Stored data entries
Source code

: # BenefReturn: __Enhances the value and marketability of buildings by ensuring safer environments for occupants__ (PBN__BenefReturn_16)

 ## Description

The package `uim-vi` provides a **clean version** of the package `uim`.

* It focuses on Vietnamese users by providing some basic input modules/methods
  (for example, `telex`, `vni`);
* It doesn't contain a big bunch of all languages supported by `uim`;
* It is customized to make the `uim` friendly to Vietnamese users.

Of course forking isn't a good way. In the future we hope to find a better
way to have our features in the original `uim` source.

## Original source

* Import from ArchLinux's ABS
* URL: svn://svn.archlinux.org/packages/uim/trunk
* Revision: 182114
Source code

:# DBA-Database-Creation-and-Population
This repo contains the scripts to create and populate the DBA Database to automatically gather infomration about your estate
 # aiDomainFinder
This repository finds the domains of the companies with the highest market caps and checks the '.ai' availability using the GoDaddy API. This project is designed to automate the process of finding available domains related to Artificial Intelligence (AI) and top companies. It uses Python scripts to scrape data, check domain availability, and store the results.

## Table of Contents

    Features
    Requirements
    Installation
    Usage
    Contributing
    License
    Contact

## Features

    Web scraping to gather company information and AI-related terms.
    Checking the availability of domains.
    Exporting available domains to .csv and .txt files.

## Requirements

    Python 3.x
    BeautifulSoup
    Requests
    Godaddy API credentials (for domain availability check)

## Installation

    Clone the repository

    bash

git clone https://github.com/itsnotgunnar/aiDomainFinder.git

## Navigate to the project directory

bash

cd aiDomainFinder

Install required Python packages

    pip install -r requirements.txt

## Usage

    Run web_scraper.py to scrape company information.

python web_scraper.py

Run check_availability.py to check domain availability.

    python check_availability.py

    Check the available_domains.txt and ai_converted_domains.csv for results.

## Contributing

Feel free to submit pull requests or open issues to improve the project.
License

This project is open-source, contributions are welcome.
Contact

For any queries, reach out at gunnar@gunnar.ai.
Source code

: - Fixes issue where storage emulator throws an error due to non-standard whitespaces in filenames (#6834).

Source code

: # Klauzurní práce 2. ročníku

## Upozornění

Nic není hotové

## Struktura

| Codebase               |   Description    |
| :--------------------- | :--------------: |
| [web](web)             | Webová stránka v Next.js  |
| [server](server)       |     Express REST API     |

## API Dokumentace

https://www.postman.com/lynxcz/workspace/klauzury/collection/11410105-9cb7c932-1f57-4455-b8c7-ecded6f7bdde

--

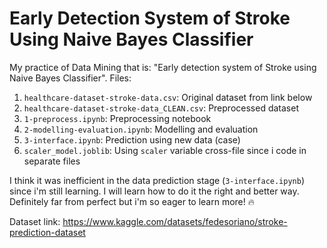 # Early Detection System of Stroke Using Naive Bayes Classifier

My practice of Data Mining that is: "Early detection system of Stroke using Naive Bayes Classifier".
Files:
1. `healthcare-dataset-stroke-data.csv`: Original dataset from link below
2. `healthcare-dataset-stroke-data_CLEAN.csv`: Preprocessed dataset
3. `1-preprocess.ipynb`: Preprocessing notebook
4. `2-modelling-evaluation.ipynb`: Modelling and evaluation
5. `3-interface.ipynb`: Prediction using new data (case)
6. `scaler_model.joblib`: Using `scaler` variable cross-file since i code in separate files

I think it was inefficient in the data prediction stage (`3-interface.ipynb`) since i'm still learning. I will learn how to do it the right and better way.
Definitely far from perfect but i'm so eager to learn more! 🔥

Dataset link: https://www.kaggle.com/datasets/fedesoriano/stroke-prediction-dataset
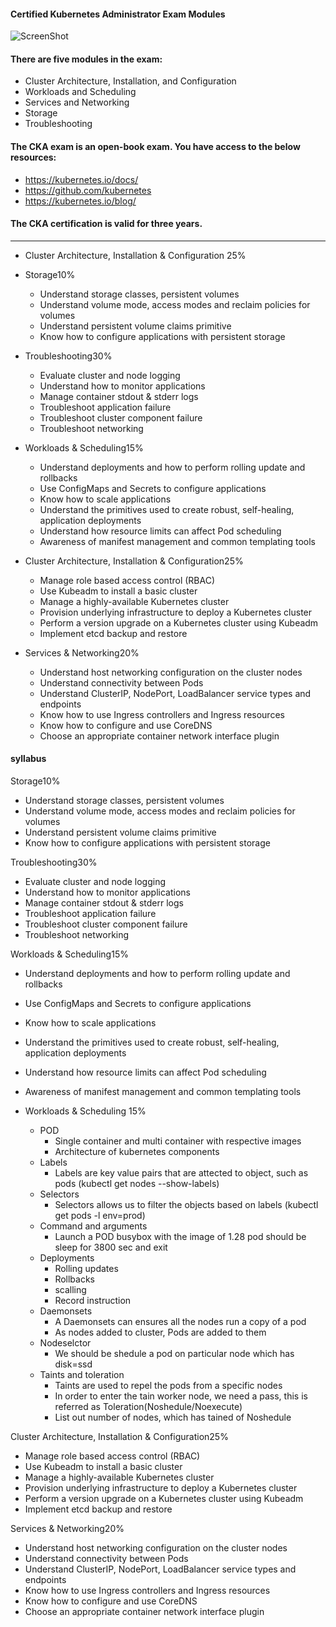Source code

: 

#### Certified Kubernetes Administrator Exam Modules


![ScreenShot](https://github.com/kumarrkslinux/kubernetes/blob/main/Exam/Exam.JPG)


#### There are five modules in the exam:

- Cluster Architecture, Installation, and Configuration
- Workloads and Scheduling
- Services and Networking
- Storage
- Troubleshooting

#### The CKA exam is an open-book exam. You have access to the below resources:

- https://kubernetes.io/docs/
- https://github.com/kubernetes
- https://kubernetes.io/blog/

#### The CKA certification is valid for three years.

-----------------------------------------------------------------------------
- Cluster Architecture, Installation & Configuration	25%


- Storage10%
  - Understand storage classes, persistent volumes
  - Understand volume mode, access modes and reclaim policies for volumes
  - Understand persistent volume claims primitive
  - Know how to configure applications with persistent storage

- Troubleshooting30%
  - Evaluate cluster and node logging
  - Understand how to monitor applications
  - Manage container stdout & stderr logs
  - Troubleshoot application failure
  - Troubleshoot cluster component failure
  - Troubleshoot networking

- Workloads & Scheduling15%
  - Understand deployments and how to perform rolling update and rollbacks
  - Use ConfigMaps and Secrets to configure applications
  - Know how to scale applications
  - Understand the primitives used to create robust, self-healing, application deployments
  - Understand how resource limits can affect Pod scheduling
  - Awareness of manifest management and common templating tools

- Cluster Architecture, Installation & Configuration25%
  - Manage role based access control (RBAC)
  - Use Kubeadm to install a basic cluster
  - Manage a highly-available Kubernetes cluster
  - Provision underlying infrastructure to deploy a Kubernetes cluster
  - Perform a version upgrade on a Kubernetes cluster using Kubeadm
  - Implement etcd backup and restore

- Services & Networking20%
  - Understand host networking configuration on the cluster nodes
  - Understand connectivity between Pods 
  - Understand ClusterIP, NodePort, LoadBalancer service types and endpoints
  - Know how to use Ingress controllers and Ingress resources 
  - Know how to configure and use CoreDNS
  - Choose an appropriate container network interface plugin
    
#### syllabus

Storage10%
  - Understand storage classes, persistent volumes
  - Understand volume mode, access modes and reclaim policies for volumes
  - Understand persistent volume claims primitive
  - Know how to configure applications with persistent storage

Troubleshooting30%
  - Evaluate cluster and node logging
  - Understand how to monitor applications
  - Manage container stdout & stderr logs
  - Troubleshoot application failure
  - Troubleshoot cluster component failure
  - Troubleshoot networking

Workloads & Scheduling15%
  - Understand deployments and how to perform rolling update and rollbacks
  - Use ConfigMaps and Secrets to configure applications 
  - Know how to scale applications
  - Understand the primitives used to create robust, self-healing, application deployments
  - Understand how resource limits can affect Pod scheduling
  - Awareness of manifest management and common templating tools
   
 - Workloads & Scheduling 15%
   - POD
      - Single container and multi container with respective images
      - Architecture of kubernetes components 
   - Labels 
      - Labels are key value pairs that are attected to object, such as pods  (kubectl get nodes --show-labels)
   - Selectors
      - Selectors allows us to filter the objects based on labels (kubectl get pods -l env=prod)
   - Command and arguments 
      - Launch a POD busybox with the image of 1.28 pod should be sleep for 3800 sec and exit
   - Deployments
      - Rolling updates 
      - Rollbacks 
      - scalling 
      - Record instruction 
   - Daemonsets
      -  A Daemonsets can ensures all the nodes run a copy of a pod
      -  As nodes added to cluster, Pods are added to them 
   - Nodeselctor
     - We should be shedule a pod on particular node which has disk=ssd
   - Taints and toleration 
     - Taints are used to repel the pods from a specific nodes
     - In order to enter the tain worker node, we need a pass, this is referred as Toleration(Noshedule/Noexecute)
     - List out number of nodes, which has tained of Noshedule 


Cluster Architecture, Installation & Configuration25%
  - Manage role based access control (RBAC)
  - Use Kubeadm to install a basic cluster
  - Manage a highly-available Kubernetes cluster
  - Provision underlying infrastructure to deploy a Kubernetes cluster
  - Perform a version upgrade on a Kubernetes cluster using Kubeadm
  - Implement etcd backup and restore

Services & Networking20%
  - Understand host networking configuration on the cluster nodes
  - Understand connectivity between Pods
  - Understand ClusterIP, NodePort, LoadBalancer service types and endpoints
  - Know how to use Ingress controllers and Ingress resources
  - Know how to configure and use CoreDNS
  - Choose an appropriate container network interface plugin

--

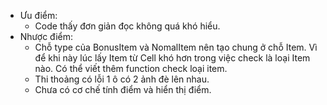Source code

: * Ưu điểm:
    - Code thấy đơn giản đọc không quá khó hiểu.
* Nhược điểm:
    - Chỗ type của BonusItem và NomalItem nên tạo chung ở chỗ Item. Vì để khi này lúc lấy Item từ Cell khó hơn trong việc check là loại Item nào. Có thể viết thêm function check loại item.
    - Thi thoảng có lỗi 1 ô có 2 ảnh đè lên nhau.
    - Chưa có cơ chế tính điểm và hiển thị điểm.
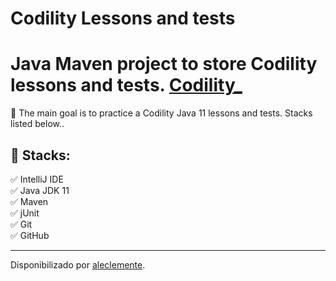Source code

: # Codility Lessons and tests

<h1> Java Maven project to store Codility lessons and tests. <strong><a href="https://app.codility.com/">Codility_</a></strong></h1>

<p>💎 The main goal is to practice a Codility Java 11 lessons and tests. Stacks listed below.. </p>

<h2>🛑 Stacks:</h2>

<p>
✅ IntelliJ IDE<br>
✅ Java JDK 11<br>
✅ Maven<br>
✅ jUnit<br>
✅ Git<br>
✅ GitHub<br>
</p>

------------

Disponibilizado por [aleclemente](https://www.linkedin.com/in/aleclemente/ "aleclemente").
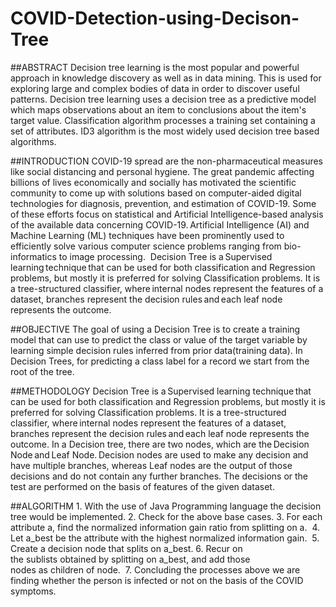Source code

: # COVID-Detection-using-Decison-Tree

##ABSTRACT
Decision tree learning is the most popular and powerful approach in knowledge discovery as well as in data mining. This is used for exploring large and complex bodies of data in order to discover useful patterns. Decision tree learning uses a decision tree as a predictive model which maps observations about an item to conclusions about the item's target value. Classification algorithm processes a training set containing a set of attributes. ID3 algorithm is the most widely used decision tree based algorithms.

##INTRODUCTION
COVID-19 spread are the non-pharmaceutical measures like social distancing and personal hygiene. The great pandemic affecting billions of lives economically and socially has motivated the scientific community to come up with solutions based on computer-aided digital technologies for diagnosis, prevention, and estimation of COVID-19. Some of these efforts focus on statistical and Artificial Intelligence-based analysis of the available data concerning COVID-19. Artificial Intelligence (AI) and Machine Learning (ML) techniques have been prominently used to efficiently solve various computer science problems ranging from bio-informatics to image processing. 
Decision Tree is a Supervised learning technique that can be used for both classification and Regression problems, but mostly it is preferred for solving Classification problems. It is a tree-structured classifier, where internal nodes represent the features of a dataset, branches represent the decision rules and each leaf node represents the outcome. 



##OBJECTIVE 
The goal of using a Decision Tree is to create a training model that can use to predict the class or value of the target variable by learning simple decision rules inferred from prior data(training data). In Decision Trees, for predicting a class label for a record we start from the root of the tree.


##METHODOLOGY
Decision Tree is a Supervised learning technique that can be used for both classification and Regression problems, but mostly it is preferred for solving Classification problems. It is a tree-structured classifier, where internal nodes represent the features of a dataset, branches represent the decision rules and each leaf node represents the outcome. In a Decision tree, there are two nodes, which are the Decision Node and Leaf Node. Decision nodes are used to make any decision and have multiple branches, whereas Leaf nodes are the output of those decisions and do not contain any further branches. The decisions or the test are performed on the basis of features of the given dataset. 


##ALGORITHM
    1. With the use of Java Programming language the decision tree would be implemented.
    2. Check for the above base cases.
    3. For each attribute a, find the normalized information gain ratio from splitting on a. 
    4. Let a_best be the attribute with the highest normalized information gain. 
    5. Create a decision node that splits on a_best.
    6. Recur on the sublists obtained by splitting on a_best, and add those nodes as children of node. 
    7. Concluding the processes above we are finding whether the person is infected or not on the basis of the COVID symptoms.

Your instructions
Would you copy out exactly the lines above that start at the one containing "The goal of" and end at the one containing "##METHODOLOGY", inclusive?

Solution for this problem
The goal of using a Decision Tree is to create a training model that can use to predict the class or value of the target variable by learning simple decision rules inferred from prior data(training data). In Decision Trees, for predicting a class label for a record we start from the root of the tree.


##METHODOLOGY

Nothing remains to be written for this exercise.